For the notion of absolute not to exist would be an absolute absence, a requirement that everything lack this kind of perfection. This, of course, would contradict the absolute absence of perfect absoluteness. At least one thing would be absolutely required -- that no rule be absolute.
That may strike you as a word-game, but it is not. Logic depends very strongly on principles that are intuitively absolute. Contradiction is possible only if the truth of certain kinds of propositions is absolute. Otherwise, carefully cultivated, the tiny risk that all the things we find contradictory actually admit exceptions slowly add up to a basic incapacity to process the world (or an enlightened state of non-dualism that breaks one's obsession with trying to process the world -- Samsara is Nirvana -- same thing, different day).
Arithmetic works only if equality is absolute, as does the rest of mathematics. Even our science's understanding of the lack of absoluteness, in statistics, requires a notion of 'real randomness' -- an absolute lack of predictable order -- in order to become tractable. We could go on, but in fact, the notion of absoluteness is almost everywhere.
Whether that notion has any basis in actual experience, or in physical reality is another question entirely. But, as the list of examples in the paragraph above could go on for quite some time, it is clear that our internal experience is shaped very strongly by a search for absoluteness, and an ultimate compromise with the inability to find it.
(Like the philosophy of mathematics, I think the best approach to the philosophy of religion is upward through psychology. So the rest of this answer is from various psychoanalytic perspectives that many people put outside the boundary of philosophy proper, and surely outside of theology.)
From a Lacanian point of view, it is the imagination that is absolute. A human has only a limited capacity of attention, and what is missing from any internalized image is missing absolutely. Firm boundaries are drawn around each imaginary object. (Even if those boundaries are 'drawn in fuzziness' like the fake fur on CGI animals, or inked with the 'non-color', we kind of live in cartoons.)
But from that perspective, the ability to symbolize, and thus to communicate, depends entirely upon using current reality to create scenarios in another person's imagination. You can point at a rock, and claim you have communicated without invoking imagination, but there is an imaginary signification of that rock as special. You have 'named' it, personified it a little bit, and you are telling a story about it.
Giving up entirely on idealism and absolute statements always fails (Buddhist miracles notwithstanding), even if you consider it entirely hopeless, because idealization is the bedrock of our basic concepts of language. Since language is what we will use to capture a rule, every rule is implicitly absolute, even if it says otherwise. It is also therefore just wrong in some unforeseen way. (Ask any three-year-old, wait a bit, and ask her again at nine.) We know that is not real, but it is our natural framing. Even the resulting relativism is expressed in terms of purposive refusal to choose a preference, rather than having some normal, positive expression.
That is why, going back to Lacan, the natural human mental state is slightly neurotic. Following on that, it is also why we have a major personality trait among the "Big 5" for resentment and distrust (Neurotic), while all the other major personality components admit positive characterizations (Open, Conscientious, Agreeable, Engaging).

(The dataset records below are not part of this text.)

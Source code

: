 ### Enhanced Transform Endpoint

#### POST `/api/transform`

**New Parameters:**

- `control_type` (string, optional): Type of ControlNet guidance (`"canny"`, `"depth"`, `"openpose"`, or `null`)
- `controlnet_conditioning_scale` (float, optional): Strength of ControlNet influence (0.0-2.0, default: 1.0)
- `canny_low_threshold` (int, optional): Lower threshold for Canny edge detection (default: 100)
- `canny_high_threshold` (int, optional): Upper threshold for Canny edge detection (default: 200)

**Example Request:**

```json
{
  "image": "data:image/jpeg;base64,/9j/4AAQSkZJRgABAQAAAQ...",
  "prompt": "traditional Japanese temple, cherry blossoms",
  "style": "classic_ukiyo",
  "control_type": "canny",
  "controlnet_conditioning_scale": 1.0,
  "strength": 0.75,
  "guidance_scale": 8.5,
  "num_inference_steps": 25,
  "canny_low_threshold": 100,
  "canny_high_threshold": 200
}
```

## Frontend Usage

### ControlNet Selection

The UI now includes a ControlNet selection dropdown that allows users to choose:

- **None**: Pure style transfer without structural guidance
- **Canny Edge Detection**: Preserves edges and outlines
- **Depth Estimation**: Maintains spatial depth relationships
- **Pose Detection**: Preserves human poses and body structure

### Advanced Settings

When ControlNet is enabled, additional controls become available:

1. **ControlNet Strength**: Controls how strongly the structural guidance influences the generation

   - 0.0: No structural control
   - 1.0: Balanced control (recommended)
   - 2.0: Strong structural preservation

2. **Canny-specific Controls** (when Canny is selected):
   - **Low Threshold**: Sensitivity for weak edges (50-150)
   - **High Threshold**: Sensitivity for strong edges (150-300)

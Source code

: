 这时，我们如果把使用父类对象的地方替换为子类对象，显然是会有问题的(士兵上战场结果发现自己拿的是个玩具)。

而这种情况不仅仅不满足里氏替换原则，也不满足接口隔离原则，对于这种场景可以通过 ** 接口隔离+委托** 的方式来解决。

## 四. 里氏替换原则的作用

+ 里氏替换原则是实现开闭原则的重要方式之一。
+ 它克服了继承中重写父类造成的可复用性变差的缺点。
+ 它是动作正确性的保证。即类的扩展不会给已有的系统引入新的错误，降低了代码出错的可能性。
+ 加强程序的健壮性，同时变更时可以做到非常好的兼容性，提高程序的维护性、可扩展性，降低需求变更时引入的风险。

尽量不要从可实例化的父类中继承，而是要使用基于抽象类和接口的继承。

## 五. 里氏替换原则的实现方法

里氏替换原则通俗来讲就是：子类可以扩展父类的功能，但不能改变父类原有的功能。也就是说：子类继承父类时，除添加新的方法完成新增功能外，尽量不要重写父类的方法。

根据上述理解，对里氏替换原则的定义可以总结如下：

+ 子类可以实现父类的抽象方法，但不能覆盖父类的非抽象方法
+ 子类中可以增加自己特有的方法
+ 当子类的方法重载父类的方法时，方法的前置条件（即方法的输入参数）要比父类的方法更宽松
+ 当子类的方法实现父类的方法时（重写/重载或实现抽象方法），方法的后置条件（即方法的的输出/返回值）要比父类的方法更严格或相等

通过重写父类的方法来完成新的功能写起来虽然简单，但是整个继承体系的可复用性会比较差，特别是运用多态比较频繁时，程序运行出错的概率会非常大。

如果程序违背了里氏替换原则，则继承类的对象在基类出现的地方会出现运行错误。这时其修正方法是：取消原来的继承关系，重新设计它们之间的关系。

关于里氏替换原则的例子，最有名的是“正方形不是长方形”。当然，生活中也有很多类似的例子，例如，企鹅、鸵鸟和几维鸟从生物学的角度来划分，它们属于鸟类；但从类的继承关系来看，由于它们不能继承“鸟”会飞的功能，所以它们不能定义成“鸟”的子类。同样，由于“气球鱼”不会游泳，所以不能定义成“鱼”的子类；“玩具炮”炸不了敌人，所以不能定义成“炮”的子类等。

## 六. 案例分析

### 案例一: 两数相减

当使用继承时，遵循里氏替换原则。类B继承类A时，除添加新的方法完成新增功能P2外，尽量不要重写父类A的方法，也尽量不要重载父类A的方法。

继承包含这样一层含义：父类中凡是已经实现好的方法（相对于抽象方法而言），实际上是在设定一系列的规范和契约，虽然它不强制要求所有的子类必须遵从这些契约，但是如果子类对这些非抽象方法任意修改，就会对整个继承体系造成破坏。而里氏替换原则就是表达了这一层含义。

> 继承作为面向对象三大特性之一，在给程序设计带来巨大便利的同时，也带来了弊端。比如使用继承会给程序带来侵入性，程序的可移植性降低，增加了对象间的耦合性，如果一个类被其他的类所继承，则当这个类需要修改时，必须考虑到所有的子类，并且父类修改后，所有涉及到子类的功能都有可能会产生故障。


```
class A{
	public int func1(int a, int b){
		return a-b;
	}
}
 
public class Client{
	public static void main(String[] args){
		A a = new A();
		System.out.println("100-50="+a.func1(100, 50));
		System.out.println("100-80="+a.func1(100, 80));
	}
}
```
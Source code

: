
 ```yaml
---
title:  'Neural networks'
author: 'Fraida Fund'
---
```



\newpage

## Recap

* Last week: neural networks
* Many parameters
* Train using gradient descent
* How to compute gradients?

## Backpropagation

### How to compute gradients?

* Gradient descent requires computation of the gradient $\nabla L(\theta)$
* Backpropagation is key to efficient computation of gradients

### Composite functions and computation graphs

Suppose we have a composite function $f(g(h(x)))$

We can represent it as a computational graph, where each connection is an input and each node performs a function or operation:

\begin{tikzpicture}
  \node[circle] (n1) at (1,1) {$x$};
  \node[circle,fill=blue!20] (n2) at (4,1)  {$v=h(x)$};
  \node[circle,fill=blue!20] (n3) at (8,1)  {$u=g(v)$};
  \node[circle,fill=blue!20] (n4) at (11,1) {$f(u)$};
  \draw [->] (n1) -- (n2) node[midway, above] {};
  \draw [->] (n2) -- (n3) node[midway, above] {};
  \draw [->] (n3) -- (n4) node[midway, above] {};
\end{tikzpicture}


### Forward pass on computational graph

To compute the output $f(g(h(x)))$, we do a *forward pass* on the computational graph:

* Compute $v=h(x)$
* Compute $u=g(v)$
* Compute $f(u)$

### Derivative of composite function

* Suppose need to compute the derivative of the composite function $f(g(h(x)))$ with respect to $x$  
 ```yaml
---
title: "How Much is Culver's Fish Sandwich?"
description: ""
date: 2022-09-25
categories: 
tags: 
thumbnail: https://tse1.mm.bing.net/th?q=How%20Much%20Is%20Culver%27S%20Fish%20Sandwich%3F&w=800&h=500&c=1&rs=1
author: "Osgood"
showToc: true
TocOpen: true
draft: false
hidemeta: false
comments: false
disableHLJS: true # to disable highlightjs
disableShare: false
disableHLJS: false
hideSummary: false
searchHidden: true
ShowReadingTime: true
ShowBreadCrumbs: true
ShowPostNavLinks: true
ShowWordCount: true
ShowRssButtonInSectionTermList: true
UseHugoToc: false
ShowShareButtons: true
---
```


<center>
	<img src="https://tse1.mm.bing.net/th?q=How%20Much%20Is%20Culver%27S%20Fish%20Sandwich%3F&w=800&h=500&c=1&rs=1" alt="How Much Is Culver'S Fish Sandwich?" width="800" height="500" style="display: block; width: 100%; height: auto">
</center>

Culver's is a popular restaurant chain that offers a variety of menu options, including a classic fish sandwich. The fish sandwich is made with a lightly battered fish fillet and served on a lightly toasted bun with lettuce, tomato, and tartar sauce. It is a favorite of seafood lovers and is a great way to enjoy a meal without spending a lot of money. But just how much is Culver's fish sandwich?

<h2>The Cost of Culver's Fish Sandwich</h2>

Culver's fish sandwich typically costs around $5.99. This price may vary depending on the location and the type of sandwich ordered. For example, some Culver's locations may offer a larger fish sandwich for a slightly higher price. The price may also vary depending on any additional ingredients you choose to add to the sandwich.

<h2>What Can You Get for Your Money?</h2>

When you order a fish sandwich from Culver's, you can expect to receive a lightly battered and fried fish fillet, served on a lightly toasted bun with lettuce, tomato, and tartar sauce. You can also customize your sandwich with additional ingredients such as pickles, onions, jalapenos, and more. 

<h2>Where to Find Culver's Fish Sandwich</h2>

Going back to the God question, this is why, from a Jungian point of view, religion is mandatory in human psychology. If you displace your religious inclination purposely from a given fixed perfection, you still must choose an object of baseless faith, be that human potential, scientific process, or the nature of suffering. Your dependence upon that new fixed object will be just as absolute a religion as the one handed down to you -- though it may make more sense in your context, and it may change daily. Because that is not really a change, either: Religious people's religion is also coped to their context, and whether they like it or not, it also changes daily.